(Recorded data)
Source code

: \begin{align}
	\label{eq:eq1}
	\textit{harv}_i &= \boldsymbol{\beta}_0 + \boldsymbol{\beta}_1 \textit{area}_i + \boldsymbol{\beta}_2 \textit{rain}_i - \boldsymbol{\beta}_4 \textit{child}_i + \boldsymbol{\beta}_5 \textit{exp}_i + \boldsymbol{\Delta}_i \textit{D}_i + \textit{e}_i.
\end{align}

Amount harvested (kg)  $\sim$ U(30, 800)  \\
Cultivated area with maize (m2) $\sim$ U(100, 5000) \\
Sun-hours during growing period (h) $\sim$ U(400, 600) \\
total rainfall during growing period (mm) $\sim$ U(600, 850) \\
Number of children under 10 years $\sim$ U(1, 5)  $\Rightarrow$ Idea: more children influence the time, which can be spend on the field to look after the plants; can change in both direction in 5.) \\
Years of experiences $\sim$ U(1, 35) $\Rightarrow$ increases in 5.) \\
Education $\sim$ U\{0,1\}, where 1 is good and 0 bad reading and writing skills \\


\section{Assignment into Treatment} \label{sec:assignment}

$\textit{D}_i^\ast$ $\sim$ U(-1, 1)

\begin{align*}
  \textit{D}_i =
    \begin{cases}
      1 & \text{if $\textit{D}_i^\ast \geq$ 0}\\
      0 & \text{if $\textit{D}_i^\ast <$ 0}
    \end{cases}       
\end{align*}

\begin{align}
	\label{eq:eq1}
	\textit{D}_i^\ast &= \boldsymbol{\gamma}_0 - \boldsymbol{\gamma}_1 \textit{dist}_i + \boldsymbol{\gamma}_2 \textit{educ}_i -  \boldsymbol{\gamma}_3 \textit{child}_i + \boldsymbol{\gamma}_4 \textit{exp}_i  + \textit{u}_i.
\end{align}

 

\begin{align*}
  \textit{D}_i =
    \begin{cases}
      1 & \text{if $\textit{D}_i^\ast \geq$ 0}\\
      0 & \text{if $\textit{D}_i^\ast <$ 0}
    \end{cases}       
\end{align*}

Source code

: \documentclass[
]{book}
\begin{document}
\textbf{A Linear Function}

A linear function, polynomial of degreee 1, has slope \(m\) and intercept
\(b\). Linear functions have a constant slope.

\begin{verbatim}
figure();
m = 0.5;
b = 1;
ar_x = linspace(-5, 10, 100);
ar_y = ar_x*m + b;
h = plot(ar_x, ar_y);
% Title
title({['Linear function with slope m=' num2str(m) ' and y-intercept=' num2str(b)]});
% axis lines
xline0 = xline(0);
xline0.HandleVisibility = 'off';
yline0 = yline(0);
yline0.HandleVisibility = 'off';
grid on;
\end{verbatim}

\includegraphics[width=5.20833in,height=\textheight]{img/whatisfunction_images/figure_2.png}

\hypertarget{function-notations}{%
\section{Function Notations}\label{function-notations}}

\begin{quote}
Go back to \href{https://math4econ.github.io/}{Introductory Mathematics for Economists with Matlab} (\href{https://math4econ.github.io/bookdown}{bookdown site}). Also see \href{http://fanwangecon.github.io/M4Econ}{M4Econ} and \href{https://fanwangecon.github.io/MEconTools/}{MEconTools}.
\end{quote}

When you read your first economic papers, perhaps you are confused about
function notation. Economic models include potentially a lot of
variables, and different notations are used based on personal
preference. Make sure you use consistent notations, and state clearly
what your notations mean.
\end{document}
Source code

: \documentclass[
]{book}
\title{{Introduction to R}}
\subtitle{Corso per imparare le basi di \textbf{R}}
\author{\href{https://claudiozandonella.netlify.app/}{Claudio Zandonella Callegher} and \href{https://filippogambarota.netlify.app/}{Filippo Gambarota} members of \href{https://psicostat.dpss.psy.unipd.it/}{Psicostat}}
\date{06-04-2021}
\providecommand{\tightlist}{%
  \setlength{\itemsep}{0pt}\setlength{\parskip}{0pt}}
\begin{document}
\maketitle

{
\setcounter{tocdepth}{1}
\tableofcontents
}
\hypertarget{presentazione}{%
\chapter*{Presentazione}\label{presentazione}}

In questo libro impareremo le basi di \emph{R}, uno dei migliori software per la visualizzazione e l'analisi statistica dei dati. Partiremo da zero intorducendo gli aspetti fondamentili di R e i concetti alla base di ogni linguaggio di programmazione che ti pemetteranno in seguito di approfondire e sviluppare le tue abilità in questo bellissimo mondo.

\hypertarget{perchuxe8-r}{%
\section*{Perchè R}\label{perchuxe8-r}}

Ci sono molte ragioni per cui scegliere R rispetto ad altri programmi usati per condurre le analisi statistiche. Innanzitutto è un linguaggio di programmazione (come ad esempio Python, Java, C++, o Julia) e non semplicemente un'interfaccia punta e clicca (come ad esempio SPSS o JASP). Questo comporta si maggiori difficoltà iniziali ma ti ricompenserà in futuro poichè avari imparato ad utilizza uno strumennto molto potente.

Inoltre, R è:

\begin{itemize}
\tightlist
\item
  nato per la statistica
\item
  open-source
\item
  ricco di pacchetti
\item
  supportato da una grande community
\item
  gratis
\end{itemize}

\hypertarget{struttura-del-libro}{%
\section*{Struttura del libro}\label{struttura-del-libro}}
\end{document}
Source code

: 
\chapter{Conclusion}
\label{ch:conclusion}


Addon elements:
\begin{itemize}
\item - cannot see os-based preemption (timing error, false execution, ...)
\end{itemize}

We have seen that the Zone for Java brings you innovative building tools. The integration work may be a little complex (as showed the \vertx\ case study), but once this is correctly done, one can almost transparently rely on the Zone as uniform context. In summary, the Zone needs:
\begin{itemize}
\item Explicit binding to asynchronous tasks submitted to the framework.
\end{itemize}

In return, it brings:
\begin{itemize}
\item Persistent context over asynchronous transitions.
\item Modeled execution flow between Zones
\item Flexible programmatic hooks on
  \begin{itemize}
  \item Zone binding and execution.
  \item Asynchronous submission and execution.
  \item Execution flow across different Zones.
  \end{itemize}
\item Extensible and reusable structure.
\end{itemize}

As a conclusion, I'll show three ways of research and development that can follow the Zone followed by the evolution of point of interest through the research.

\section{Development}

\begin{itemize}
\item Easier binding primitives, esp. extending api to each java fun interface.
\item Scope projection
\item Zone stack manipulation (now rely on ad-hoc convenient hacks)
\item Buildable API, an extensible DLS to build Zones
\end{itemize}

▶ **BRIEF**: Exactly as written, give the line containing "to build Zones" and all remaining lines of the records.

▶ **EXPECTED ANSWER**:
\item Buildable API, an extensible DLS to build Zones
\end{itemize}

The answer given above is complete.